A “central feature of IRF is that the teacher is unequivocally in charge” (van Lier, 2001, p. 95) since they are always in control of the initiating and closing sequences, “making it extremely hard, if not impossible, in the IRF format for the student to ask questions, to disagree, to self-correct, and so on” (ibid., p. 95). As such, the IRF format allows teachers to structurally and functionally control the classroom discourse (ibid., p. 96) as they construct what is essentially a univocal exposition (Hargreaves, 1984). Goffman (1981) describes such exchange sequences as “not a state of talk but a state of inquiry” (p. 142).
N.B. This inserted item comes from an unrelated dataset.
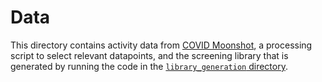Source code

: # Data

This directory contains activity data from [COVID Moonshot](https://covid.postera.ai/covid/activity_data), a processing script to select relevant datapoints, and the screening library that is generated by running the code in the [`library_generation` directory](https://github.com/wjm41/mpro-rank-gen/tree/main/library_generation).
Barnes (1976) also questions the communicative authenticity of such exchanges, pointing out that a large part of learners’ time in school “is spent feeding back to teachers what the teachers have already given out…[they] communicate to the teacher that they are obedient pupils, that they ‘know the answers’”(p. 62). van Lier (2001) sums up the discussion succinctly:

In terms of communication, control, initiative, meaning creation and negotiation, message elaboration, and a number of other features characteristic of social interaction, the learner’s side of the IRF interaction is seriously curtailed.

The role of classroom artifacts in realizing social practices

Of particular relevance to the current study is the manner in which human participants draw upon material objects in order to realize social practices during classroom interactions. This study recognizes cultural artifacts within the classroom setting as social actors which can mediate interactions (Brandt & Clinton, 2002; Kress, 2000). Jewitt (2008) points out that “teacher’s and students’ interaction with the materiality of modes (an inextricable meshing of the physical materiality of a mode and its social and cultural histories)…shape the production of school knowledge” (p. 256). In fact, the strategic use of classroom displays, space, furniture and artifacts may actually realize versions of school subjects (ibid., 2008, p. 249). Baldry and Thibault (2006) make this particularly clear when claiming that the physical object “is itself a meaningful semiotic artifact; it has typical socially recognized uses and the participant roles that these entail. Its size, shape and colour, together provide cues as to how it is to be interpreted as a certain kind of social artifact which is imbued with social significance” (p. 176). It becomes important then to investigate what kinds of cultural artifacts are legitimated in different classroom spaces (Baldry & Thibault, 2006; Gee & Green, 1998; Jewitt, 2008).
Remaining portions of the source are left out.